For the above reasons, I must respectfully decline to opine with respect to the specific project in question. However, I hope the foregoing will prove of some assistance to you or local counsel in addressing the underlying factual issues.
Assistant Attorney General Jack Druff prepared the foregoing opinion, which I hereby approve.
Sincerely,
MIKE BEEBE Attorney General.
MB/JHD:cyh
1 In Maddox, the court summarized as follows the law regarding illegal exaction actions alleging the misuse of tax revenues:
We have recently addressed illegal-exaction claims under Article 16, § 11, of the Arkansas Constitution. See Maas v. City of Mountain Home, 338 Ark. 202, 992 S.W.2d 105 (1999); Daniel v. Jones, 332 Ark. 489, 966 S.W.2d 226 (1998); Oldner v. Villines, 328 Ark. 296, 943 S.W.2d 574 (1997). In Oldner, neither the county ordinance levying the sales tax nor the ballot title referenced a purpose for which the tax proceeds were to be used. Oldner v. Villines, 328 Ark. 296, 943 S.W.2d 574. We held in that case that, "[w]hen a tax is enacted by the General Assembly or approved by a vote of the people without the statement of a purpose, the resulting revenues may be used for general purposes." Id. at 305, 943 S.W.2d at 579. This case differs from Oldner in that the levying ordinance did specify that the funds collected by the tax would be for "general, municipal and county purposes," although the ballot title did not reflect any particular purpose for the tax.
* * *
In Maas, the city ordinance levying a one-percent sales tax listed specific restrictions on the use of the tax proceeds, but the ballot contained no specific uses for funds collected by the tax. Maas v. City of Mountain Home, 338 Ark. 202, 992 S.W.2d 105. This court held that, where the city ordinance contained specific, exclusive purposes for the tax and where the ordinance was published in its entirety so as to inform the electorate of its provisions, voters were entitled to rely on the language of the levying ordinance, and the absence of the purposes from the actual face of the ballot did not transform the tax into a general-purpose sales tax. Id. Accordingly, we concluded that an illegal exaction had occurred where the city used tax revenues for purposes other than those specifically listed in the levying ordinance. Id.
346 Ark. at 215-16.
2 A similar conclusion would not apply if the recitation of planned uses for tax revenues were contained only in a resolution, as opposed to a levying ordinance.

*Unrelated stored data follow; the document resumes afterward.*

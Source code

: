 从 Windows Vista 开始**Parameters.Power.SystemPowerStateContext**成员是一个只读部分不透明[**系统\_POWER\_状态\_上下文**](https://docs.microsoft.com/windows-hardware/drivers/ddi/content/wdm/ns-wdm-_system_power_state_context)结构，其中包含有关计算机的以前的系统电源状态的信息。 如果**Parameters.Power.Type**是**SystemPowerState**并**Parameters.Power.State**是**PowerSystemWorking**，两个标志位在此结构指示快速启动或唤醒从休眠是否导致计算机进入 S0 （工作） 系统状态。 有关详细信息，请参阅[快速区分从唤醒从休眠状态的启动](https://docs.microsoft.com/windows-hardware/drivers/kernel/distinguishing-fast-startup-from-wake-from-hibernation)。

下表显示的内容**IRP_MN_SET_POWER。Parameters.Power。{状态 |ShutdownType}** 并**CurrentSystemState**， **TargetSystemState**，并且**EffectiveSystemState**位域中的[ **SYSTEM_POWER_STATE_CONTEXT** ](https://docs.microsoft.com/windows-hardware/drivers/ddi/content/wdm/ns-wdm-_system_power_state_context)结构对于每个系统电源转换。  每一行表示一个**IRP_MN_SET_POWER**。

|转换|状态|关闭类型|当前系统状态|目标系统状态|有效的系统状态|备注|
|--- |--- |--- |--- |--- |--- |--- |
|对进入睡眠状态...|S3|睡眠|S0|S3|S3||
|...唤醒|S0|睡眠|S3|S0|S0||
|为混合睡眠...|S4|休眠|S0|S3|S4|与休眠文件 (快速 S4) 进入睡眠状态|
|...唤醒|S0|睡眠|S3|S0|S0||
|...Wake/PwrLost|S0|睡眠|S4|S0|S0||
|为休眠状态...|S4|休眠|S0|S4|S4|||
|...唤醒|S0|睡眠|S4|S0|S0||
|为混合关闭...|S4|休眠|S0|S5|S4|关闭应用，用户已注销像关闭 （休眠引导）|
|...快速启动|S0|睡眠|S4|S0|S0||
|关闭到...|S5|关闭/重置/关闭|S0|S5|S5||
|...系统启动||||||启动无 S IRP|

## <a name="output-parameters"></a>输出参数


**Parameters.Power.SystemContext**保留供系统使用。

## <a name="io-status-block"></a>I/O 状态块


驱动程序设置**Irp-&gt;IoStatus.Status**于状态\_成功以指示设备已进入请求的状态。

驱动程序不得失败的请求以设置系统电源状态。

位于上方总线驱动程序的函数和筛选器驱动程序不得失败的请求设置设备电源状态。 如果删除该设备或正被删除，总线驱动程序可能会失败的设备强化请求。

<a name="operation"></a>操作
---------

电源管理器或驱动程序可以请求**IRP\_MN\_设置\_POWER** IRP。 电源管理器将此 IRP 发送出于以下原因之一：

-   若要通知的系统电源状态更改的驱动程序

As I recently remarked in Ark. Op. Att'y Gen. No.2006-103:
A resolution is no more than a statement of opinion by the quorum court [or a city council] and is in no sense a binding pronouncement of policy. A.C.A. § 14-14-904(m) (Supp. 2005). The recommendations contained in Resolution No. 60-82 do not qualify as a levying ordinance of the sort at issue in Maas, which mandates that tax proceeds be put to the uses recited in the levying order.
In my opinion, City of Foreman Ordinance No. 241, which clearly identifies itself as a levying ordinance in both its title and its text, is clearly a levying ordinance, as opposed to a mere resolution, although there might be some debate regarding whether the city council has irrevocably committed the levied funds only to the specified purposes.